Next: Installing Ceph
I wanted to ensure the storage system backing up my enterprise solutions is highly scalable, reliable, and cost-effective. It should support block storage, S3, and CSI drivers for K8S.
- The storage cluster should satisfy the applications’ IOPS requirements.
- Time-tested CSI driver support for the storage is a must.
- The CSI driver’s support for over-the-wire encryption will be an added advantage.
- The hardware requirements should not be high or prohibitive for SMEs planning to opt for on-premise deployments.
- It should be open-source with a decent number of production deployments.
- Active community support and decent documentation are required.
- Initial deployment complexities are not a significant issue, as they are one-time and can be documented.
- Version upgrades and security patch applications should be possible.
- It would be an added advantage if they were simple and time-tested.
- Should support dynamic volume expansion
- Although a Kubernetes feature, migrating pods and stateful sets should be automatic and consistent in the event of server or worker node failures.
The decision is to use Ceph RBD and not Ceph FS. I am new to using Ceph and am starting with this decision. All worker node VMs will be backed by block storage in Ceph RBD. The Ceph CSI Driver (RBD) will enable block objects for PV requirements.
Available hardware: 4 x Dell R630 with the following configuration
- Intel X710 daughter board – 4 x 10G SFP+
Mellanox Connect X Pro CX314A – Dual 40G QSFP ports – Slot 3 with default Bifurcation.

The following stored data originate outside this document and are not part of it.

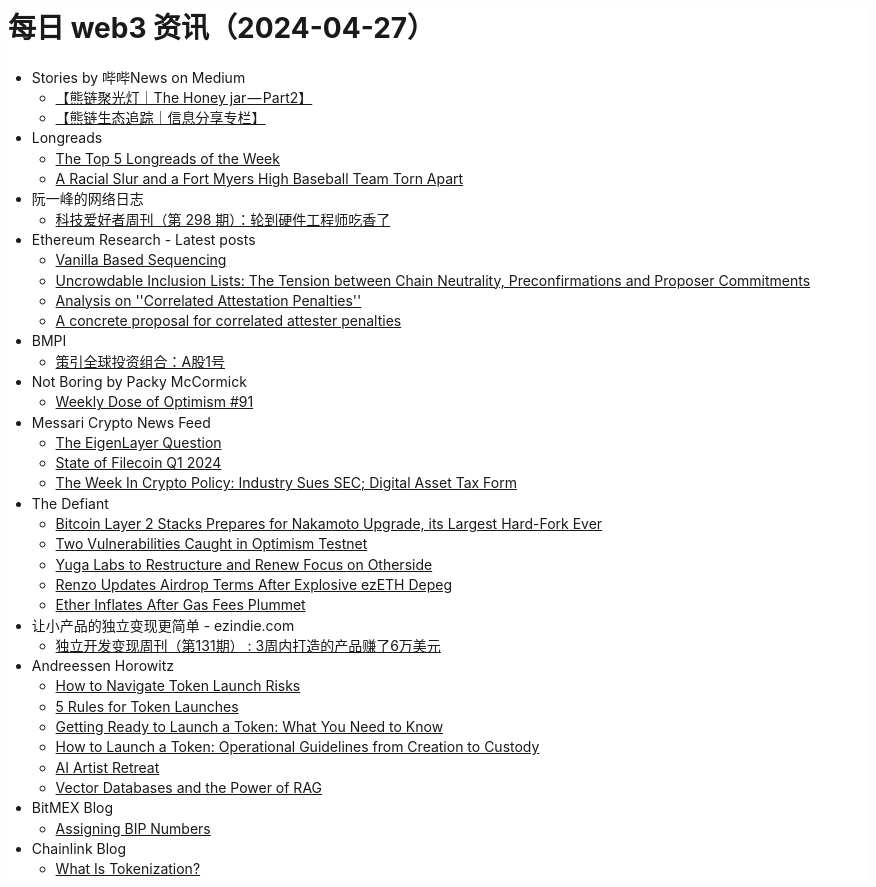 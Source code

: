 # 每日 web3 资讯（2024-04-27）

- Stories by 哔哔News on Medium
  - [【熊链聚光灯｜The Honey jar — Part2】](https://medium.com/@bitalkforu/%E7%86%8A%E9%93%BE%E8%81%9A%E5%85%89%E7%81%AF-the-honey-jar-part2-1a1d9c8c8e32?source=rss-d81aafc2c47b------2)
  - [【熊链生态追踪｜信息分享专栏️】](https://medium.com/@bitalkforu/%E7%86%8A%E9%93%BE%E7%94%9F%E6%80%81%E8%BF%BD%E8%B8%AA-%E4%BF%A1%E6%81%AF%E5%88%86%E4%BA%AB%E4%B8%93%E6%A0%8F-%EF%B8%8F-2f20ae62e8c7?source=rss-d81aafc2c47b------2)
- Longreads
  - [The Top 5 Longreads of the Week](https://longreads.com/2024/04/26/the-top-5-longreads-of-the-week-474/)
  - [A Racial Slur and a Fort Myers High Baseball Team Torn Apart](https://longreads.com/2024/04/25/a-racial-slur-and-a-fort-myers-high-baseball-team-torn-apart/)
- 阮一峰的网络日志
  - [科技爱好者周刊（第 298 期）：轮到硬件工程师吃香了](http://www.ruanyifeng.com/blog/2024/04/weekly-issue-298.html)
- Ethereum Research - Latest posts
  - [Vanilla Based Sequencing](https://ethresear.ch/t/vanilla-based-sequencing/19379#post_1)
  - [Uncrowdable Inclusion Lists: The Tension between Chain Neutrality, Preconfirmations and Proposer Commitments](https://ethresear.ch/t/uncrowdable-inclusion-lists-the-tension-between-chain-neutrality-preconfirmations-and-proposer-commitments/19372#post_3)
  - [Analysis on ''Correlated Attestation Penalties''](https://ethresear.ch/t/analysis-on-correlated-attestation-penalties/19244?page=2#post_32)
  - [A concrete proposal for correlated attester penalties](https://ethresear.ch/t/a-concrete-proposal-for-correlated-attester-penalties/19341#post_5)
- BMPI
  - [策引全球投资组合：A股1号](https://www.bmpi.dev/money/portfolios/myinvestpilot_cn_1/)
- Not Boring by Packy McCormick
  - [Weekly Dose of Optimism #91](https://www.notboring.co/p/weekly-dose-of-optimism-91)
- Messari Crypto News Feed
  - [The EigenLayer Question](https://messari.io/article/the-eigenlayer-question)
  - [State of Filecoin Q1 2024](https://messari.io/article/state-of-filecoin-q1-2024)
  - [The Week In Crypto Policy: Industry Sues SEC; Digital Asset Tax Form](https://messari.io/article/the-week-in-crypto-policy-industry-sues-sec-digital-asset-tax-form)
- The Defiant
  - [Bitcoin Layer 2 Stacks Prepares for Nakamoto Upgrade, its Largest Hard-Fork Ever](https://thedefiant.io/news/blockchains/bitcoin-layer-2-stacks-prepares-for-nakamoto-upgrade-its-largest-hard-fork-ever)
  - [Two Vulnerabilities Caught in Optimism Testnet](https://thedefiant.io/news/blockchains/two-vulnerabilities-caught-in-optimism-testnet)
  - [Yuga Labs to Restructure and Renew Focus on Otherside](https://thedefiant.io/news/nfts-and-web3/yuga-labs-to-restructure-and-renew-focus-on-otherside)
  - [Renzo Updates Airdrop Terms After Explosive ezETH Depeg](https://thedefiant.io/news/defi/renzo-updates-airdrop-terms-after-explosive-ezeth-depeg)
  - [Ether Inflates After Gas Fees Plummet](https://thedefiant.io/news/blockchains/ether-inflates-after-gas-fees-plummet)
- 让小产品的独立变现更简单 - ezindie.com
  - [独立开发变现周刊（第131期） : 3周内打造的产品赚了6万美元](https://www.ezindie.com/weekly/issue-131)
- Andreessen Horowitz
  - [How to Navigate Token Launch Risks](https://a16zcrypto.com/posts/article/navigating-token-launch-risks/)
  - [5 Rules for Token Launches](https://a16zcrypto.com/posts/article/5-rules-for-token-launches/)
  - [Getting Ready to Launch a Token: What You Need to Know](https://a16zcrypto.com/posts/article/getting-ready-to-launch-a-token/)
  - [How to Launch a Token: Operational Guidelines from Creation to Custody](https://a16zcrypto.com/posts/article/token-launch-operational-guidelines/)
  - [AI Artist Retreat](https://a16z.com/events/ai-artist-retreat/)
  - [Vector Databases and the Power of RAG](https://a16z.com/podcast/vector-databases-and-the-power-of-rag/)
- BitMEX Blog
  - [Assigning BIP Numbers](https://blog.bitmex.com/assigning-bip-numbers/)
- Chainlink Blog
  - [What Is Tokenization?](https://blog.chain.link/tokenization/) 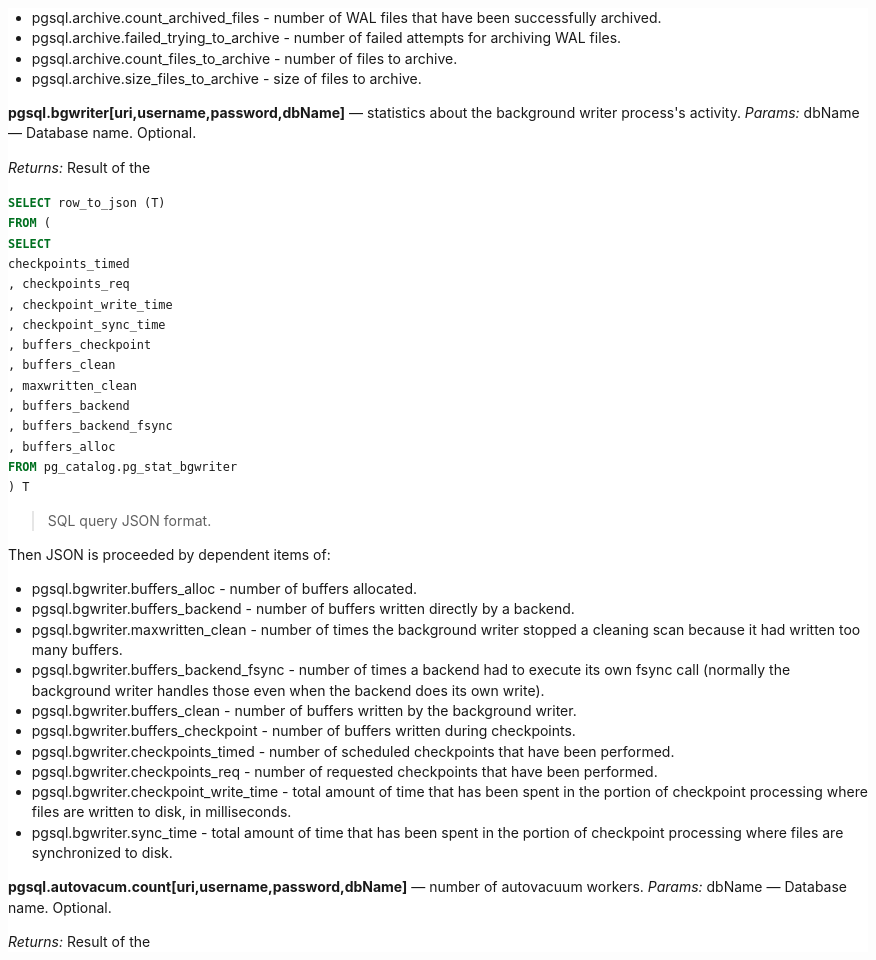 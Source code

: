 - pgsql.archive.count_archived_files - number of WAL files that have been successfully archived.
- pgsql.archive.failed_trying_to_archive - number of failed attempts for archiving WAL files.
- pgsql.archive.count_files_to_archive - number of files to archive.
- pgsql.archive.size_files_to_archive - size of files to archive.

**pgsql.bgwriter[uri,username,password,dbName]** — statistics about the background writer process's activity.
*Params:*
dbName — Database name. Optional.

*Returns:* Result of the

```sql
SELECT row_to_json (T)
FROM (
SELECT
checkpoints_timed
, checkpoints_req
, checkpoint_write_time
, checkpoint_sync_time
, buffers_checkpoint
, buffers_clean
, maxwritten_clean
, buffers_backend
, buffers_backend_fsync
, buffers_alloc
FROM pg_catalog.pg_stat_bgwriter
) T
```

> SQL query JSON format.

Then JSON is proceeded by dependent items of:

- pgsql.bgwriter.buffers_alloc - number of buffers allocated.
- pgsql.bgwriter.buffers_backend - number of buffers written directly by a backend.
- pgsql.bgwriter.maxwritten_clean - number of times the background writer stopped a cleaning scan because it had written too many buffers.
- pgsql.bgwriter.buffers_backend_fsync - number of times a backend had to execute its own fsync call (normally the background writer handles those even when the backend does its own write).
- pgsql.bgwriter.buffers_clean - number of buffers written by the background writer.
- pgsql.bgwriter.buffers_checkpoint - number of buffers written during checkpoints.
- pgsql.bgwriter.checkpoints_timed - number of scheduled checkpoints that have been performed.
- pgsql.bgwriter.checkpoints_req - number of requested checkpoints that have been performed.
- pgsql.bgwriter.checkpoint_write_time - total amount of time that has been spent in the portion of checkpoint processing where files are written to disk, in milliseconds.
- pgsql.bgwriter.sync_time - total amount of time that has been spent in the portion of checkpoint processing where files are synchronized to disk.

**pgsql.autovacum.count[uri,username,password,dbName]** — number of autovacuum workers.
*Params:*
dbName — Database name. Optional.

*Returns:* Result of the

Dual M.2 NVME PCIe 3 Adapter, populated with 2 NVME SSD, Slot 1 – x4x4x4x4 Bifurcation
Dual M.2 NVME PCIe 3 Adapter, populated with only one NVME SSD, Slot 2 with default bifurcation
4 x 10K RPM 1.2 TB SAS Drive in RAID 10 (PERC Mini 730p) for Boot / OS
MicroTik CRS-326-24S+2Q+RM
- Bridge Mode
- 9000 MTU
- Ensures Maximum utilisation of available network throughput
- Consistent 9.86 Gbps in iperf3 test results
- 20 SFP+ ports connected to servers (5 ports each)
- Direct Attach Cable
- 1 SFP+ port connected to TP-Link Router (uplink)
- Direct Attach Cable
TP-Link ER8411
- 10G SFP+ LAN Port connected to Cloud Router Switch
- 10G SFP+ WAN Port connected to Gateway UTM device
- UTM device gateway is 1G RJ45, used Microtik S+RJ10 Copper Module
Arista 7050QX-32S (Switch with 40G ports)
After factory reset, Configure ports 29 to 36 with the following configuration
enable
configure terminal
interface Ethernet29
switchport ! enable L2 mode
switchport mode access ! set as access port
switchport access vlan 1 ! untagged in VLAN 1
mtu 9000 ! jumbo frames up to 9 000 bytes
no shutdown ! bring the port up
exit
end
write memory
Configure Management port - Connect Management Port to one of the LAN ports in TP Link 8411 and configure the following configuration
enable
configure terminal
interface Management1
no vrf forwarding management ! ensure it’s in the default VRF
ip address 10.0.0.10/16 ! assign your management IP
no shutdown ! bring Ma1 up
exit
ip routing ! enable the L3 engine
ip route 0.0.0.0/0 10.0.0.1 ! default‐gateway for off‐net traffic
end
write memory
Networking
- 10.0.1.0/24 – Servers/VM Mgmt/Access – 10G Interface
- 10.0.2.0/24 – Messaging – 10G Interface
- 10.0.4.0 /24 – Ceph public network – 10G Interface
- 10.0.5.0/24 – Ceph Cluster – 40G Interface
- 10.0.3.0/24 – MariaDB NB access – 10G Interface
- 10.0.6.0/24 – MariaDB sync – 40G Interface
Install Debian 12.11 on the server(s)
Log in to or SSH into the server using the user account configured during installation.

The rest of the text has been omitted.